- **What this task involves**
Give every line below again, exactly as it appears.

- **Record set**
[Start of Attachment]
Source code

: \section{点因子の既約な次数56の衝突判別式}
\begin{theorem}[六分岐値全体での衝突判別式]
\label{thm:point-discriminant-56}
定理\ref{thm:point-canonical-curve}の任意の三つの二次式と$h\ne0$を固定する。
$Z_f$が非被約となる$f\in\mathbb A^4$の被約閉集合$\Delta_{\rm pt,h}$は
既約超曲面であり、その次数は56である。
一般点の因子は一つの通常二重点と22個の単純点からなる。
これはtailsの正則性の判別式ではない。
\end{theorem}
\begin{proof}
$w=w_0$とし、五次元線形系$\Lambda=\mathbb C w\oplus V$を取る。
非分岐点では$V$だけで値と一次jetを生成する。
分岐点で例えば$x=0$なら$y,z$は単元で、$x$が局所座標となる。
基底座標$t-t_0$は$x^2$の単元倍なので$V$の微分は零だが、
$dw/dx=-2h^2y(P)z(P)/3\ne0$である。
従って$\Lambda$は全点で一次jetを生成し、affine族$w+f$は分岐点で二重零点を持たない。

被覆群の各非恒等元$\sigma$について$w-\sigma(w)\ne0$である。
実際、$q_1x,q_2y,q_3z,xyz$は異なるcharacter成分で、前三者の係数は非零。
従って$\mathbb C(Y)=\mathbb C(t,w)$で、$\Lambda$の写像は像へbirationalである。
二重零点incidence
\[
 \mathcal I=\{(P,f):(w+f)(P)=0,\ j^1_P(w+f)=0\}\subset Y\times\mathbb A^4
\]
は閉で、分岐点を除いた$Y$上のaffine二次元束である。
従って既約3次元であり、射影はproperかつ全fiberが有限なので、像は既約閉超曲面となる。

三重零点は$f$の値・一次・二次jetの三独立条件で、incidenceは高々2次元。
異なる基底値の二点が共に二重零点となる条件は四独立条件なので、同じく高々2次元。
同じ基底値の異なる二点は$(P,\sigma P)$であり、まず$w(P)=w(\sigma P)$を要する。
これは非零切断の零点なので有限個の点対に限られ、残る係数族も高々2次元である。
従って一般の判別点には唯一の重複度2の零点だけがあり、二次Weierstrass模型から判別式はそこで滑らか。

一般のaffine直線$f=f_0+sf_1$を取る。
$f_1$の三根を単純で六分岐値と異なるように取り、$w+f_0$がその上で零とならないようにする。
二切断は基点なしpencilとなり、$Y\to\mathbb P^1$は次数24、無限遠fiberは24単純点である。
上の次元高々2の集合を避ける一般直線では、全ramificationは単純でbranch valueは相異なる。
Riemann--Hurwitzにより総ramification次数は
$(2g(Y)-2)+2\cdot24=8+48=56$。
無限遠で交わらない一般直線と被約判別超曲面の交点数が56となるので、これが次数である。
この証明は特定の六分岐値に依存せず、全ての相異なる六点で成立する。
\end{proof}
[End of Attachment]
- **Your solution**
Source code

: \section{点因子の既約な次数56の衝突判別式}
\begin{theorem}[六分岐値全体での衝突判別式]
\label{thm:point-discriminant-56}
定理\ref{thm:point-canonical-curve}の任意の三つの二次式と$h\ne0$を固定する。
$Z_f$が非被約となる$f\in\mathbb A^4$の被約閉集合$\Delta_{\rm pt,h}$は
既約超曲面であり、その次数は56である。
一般点の因子は一つの通常二重点と22個の単純点からなる。
これはtailsの正則性の判別式ではない。
\end{theorem}
\begin{proof}
$w=w_0$とし、五次元線形系$\Lambda=\mathbb C w\oplus V$を取る。
非分岐点では$V$だけで値と一次jetを生成する。
分岐点で例えば$x=0$なら$y,z$は単元で、$x$が局所座標となる。
基底座標$t-t_0$は$x^2$の単元倍なので$V$の微分は零だが、
$dw/dx=-2h^2y(P)z(P)/3\ne0$である。
従って$\Lambda$は全点で一次jetを生成し、affine族$w+f$は分岐点で二重零点を持たない。

被覆群の各非恒等元$\sigma$について$w-\sigma(w)\ne0$である。
実際、$q_1x,q_2y,q_3z,xyz$は異なるcharacter成分で、前三者の係数は非零。
従って$\mathbb C(Y)=\mathbb C(t,w)$で、$\Lambda$の写像は像へbirationalである。
二重零点incidence
\[
 \mathcal I=\{(P,f):(w+f)(P)=0,\ j^1_P(w+f)=0\}\subset Y\times\mathbb A^4
\]
は閉で、分岐点を除いた$Y$上のaffine二次元束である。
従って既約3次元であり、射影はproperかつ全fiberが有限なので、像は既約閉超曲面となる。

三重零点は$f$の値・一次・二次jetの三独立条件で、incidenceは高々2次元。
異なる基底値の二点が共に二重零点となる条件は四独立条件なので、同じく高々2次元。
同じ基底値の異なる二点は$(P,\sigma P)$であり、まず$w(P)=w(\sigma P)$を要する。
これは非零切断の零点なので有限個の点対に限られ、残る係数族も高々2次元である。
従って一般の判別点には唯一の重複度2の零点だけがあり、二次Weierstrass模型から判別式はそこで滑らか。

一般のaffine直線$f=f_0+sf_1$を取る。
$f_1$の三根を単純で六分岐値と異なるように取り、$w+f_0$がその上で零とならないようにする。
二切断は基点なしpencilとなり、$Y\to\mathbb P^1$は次数24、無限遠fiberは24単純点である。
上の次元高々2の集合を避ける一般直線では、全ramificationは単純でbranch valueは相異なる。
Riemann--Hurwitzにより総ramification次数は
$(2g(Y)-2)+2\cdot24=8+48=56$。
無限遠で交わらない一般直線と被約判別超曲面の交点数が56となるので、これが次数である。
この証明は特定の六分岐値に依存せず、全ての相異なる六点で成立する。
\end{proof}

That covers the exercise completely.